What is being asked: Wherever the string "more" turns up in the data, copy the whole line.
━━━━━━━━━━━━━━━━
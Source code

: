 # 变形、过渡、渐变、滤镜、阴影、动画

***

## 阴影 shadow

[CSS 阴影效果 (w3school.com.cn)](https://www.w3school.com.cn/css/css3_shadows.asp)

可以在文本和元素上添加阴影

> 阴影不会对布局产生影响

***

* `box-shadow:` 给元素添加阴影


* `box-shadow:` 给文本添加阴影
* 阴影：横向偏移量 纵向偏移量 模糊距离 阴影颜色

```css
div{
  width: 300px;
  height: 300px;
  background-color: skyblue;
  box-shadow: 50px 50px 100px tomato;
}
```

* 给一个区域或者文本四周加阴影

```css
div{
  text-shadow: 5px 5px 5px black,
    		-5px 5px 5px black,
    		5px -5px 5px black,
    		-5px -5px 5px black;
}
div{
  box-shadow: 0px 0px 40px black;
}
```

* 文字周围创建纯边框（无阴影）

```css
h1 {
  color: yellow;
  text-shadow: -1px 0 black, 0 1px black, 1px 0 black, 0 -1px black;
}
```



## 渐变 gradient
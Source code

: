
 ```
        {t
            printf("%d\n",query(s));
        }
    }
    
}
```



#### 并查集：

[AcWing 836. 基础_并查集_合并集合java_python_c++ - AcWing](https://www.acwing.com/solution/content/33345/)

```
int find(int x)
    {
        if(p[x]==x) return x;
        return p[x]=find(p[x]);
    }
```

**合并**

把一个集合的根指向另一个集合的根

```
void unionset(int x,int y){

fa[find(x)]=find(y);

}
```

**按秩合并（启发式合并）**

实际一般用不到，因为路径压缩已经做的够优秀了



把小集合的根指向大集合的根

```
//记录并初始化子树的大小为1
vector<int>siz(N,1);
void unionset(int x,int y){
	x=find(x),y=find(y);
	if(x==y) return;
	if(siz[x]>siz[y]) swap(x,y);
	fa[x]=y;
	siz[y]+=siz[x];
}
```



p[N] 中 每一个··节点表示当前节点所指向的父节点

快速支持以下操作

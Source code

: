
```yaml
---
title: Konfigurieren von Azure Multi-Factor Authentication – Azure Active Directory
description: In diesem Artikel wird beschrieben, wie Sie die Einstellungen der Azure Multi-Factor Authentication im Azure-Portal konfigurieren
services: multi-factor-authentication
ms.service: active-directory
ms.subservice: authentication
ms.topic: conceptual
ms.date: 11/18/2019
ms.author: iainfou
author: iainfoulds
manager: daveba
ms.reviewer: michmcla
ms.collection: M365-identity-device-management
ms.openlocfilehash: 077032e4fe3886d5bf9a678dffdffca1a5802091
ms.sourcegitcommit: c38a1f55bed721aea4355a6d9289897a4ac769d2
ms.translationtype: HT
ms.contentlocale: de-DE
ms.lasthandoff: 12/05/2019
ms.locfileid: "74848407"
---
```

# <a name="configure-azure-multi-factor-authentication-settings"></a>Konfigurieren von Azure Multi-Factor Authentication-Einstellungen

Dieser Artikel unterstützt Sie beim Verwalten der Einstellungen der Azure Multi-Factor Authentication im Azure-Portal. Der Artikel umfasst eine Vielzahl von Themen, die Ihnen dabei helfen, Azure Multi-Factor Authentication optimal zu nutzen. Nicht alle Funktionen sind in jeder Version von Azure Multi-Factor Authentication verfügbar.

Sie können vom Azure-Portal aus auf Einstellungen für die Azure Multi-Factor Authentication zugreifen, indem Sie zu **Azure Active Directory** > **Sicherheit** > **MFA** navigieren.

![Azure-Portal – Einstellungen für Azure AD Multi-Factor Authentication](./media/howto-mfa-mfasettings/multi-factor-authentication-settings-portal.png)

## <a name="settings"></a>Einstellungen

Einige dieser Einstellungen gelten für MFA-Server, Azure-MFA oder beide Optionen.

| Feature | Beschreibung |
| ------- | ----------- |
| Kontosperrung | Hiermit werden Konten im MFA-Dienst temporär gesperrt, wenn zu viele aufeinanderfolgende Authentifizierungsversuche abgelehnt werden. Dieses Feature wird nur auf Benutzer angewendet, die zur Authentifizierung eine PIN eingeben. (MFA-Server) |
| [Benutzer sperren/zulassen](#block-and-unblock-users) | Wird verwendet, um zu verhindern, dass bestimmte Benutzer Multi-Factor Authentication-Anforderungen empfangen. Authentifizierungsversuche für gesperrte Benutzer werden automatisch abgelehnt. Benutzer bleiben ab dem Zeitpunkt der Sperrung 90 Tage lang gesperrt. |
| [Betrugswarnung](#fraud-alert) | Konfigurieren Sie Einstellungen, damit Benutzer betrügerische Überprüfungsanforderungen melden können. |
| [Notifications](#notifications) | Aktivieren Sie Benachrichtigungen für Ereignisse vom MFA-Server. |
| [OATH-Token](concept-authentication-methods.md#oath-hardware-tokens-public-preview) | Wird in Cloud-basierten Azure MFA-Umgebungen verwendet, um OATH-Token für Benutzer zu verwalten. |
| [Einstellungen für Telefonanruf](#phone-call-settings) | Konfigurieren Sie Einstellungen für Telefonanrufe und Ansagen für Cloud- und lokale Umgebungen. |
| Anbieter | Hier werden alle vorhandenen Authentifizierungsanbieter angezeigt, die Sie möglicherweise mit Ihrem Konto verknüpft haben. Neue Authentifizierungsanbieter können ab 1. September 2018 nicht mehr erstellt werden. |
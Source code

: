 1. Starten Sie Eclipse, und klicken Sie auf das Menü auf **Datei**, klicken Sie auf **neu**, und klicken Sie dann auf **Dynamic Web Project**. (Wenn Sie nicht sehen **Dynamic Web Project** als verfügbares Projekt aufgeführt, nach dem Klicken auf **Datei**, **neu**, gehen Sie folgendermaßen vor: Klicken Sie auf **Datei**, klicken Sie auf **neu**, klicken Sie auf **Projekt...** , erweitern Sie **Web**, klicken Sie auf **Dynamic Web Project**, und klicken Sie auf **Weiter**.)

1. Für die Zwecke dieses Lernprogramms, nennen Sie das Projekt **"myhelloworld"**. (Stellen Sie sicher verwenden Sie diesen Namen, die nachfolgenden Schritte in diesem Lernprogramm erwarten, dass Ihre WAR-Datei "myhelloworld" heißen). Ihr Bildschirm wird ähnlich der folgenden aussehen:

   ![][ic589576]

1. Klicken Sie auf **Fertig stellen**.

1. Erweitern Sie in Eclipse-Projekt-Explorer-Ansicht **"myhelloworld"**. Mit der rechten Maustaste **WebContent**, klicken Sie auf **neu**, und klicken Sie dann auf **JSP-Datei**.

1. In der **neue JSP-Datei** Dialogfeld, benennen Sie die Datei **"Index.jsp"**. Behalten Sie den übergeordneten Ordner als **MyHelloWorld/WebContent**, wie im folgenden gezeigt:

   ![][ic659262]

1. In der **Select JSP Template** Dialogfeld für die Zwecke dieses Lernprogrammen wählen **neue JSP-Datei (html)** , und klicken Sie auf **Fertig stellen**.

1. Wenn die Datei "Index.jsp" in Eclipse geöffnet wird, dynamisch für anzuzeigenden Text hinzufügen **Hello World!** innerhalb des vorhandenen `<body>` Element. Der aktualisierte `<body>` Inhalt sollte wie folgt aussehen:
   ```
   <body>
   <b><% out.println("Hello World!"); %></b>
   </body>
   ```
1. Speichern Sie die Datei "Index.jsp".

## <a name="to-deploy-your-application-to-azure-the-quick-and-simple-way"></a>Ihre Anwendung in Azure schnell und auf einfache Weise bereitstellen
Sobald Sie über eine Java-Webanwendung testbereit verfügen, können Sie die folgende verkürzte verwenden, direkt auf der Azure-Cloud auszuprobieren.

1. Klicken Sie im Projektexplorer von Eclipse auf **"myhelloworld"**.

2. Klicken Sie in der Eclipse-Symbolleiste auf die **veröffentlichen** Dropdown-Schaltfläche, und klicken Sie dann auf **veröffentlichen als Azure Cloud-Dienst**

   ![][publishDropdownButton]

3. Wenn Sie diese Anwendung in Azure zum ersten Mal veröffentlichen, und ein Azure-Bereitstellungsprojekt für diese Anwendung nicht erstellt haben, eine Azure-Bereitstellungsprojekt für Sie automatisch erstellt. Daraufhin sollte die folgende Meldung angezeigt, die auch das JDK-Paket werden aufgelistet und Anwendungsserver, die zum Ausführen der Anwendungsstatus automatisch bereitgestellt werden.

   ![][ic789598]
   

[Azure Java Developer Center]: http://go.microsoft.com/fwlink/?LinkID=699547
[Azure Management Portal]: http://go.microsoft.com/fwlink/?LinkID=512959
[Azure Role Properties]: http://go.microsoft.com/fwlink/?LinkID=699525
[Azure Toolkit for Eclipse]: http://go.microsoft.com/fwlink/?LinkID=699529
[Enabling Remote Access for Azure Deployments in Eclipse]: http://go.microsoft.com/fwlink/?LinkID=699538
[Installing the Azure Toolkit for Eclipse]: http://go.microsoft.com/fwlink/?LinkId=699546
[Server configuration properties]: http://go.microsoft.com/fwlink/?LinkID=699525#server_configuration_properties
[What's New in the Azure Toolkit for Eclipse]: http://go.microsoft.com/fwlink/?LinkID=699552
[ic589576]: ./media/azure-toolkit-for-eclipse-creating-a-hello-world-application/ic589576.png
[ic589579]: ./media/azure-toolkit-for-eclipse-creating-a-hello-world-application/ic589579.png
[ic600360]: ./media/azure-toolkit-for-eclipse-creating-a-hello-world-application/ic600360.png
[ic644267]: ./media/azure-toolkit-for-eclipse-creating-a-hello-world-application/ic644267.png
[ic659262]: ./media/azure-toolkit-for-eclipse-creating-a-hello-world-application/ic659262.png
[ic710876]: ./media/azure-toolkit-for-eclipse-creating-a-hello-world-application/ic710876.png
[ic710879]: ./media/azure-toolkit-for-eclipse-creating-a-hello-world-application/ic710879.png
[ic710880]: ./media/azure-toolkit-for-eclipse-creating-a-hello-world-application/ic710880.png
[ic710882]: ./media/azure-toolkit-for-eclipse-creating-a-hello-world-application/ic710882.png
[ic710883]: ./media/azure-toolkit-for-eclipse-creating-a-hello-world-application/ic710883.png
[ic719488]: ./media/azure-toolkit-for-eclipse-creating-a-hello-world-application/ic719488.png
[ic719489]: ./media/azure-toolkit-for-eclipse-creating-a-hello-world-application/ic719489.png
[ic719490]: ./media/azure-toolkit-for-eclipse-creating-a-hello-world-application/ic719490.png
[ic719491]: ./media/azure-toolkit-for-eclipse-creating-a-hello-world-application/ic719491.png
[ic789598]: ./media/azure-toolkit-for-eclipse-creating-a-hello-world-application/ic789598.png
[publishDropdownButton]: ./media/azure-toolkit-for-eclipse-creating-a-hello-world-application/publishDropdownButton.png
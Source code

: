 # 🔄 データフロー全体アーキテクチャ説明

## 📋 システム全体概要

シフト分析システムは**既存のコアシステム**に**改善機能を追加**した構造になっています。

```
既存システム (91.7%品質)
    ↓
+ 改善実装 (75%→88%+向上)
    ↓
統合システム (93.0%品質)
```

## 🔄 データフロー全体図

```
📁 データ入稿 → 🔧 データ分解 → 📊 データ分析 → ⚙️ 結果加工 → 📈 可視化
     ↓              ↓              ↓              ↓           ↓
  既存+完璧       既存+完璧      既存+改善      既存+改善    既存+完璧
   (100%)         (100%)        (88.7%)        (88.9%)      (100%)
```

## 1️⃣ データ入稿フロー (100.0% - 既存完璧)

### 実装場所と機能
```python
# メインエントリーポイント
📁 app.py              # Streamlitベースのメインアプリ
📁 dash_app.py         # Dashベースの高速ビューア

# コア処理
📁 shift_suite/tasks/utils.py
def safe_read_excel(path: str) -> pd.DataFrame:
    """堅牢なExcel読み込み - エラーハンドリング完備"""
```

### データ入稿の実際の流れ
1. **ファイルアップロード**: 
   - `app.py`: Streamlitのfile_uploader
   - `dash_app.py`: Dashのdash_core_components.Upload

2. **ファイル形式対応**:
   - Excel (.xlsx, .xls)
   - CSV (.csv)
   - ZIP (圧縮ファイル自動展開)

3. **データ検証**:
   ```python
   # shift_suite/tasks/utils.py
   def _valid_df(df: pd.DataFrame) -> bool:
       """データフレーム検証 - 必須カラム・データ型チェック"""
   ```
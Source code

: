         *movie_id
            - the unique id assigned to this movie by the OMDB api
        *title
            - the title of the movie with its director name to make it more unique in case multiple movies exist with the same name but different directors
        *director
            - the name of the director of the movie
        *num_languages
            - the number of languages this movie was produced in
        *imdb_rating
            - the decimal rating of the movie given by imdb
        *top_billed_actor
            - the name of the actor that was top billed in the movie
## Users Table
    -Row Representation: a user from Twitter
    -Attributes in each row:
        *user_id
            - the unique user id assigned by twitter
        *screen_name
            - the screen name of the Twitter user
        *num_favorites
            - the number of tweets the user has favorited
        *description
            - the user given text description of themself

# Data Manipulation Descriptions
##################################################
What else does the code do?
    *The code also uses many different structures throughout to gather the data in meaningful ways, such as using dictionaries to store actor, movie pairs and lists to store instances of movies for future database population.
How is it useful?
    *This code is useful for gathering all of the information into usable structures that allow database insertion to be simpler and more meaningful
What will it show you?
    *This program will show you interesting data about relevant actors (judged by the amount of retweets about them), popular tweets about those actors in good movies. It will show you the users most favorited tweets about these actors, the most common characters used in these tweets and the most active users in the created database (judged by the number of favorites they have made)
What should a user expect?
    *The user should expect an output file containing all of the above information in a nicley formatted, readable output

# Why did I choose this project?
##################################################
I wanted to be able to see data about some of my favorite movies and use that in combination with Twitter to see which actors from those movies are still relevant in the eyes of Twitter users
━━━━━━━━━━━━━━━━
Response below:
            - the title of the movie with its director name to make it more unique in case multiple movies exist with the same name but different directors
    *This code is useful for gathering all of the information into usable structures that allow database insertion to be simpler and more meaningful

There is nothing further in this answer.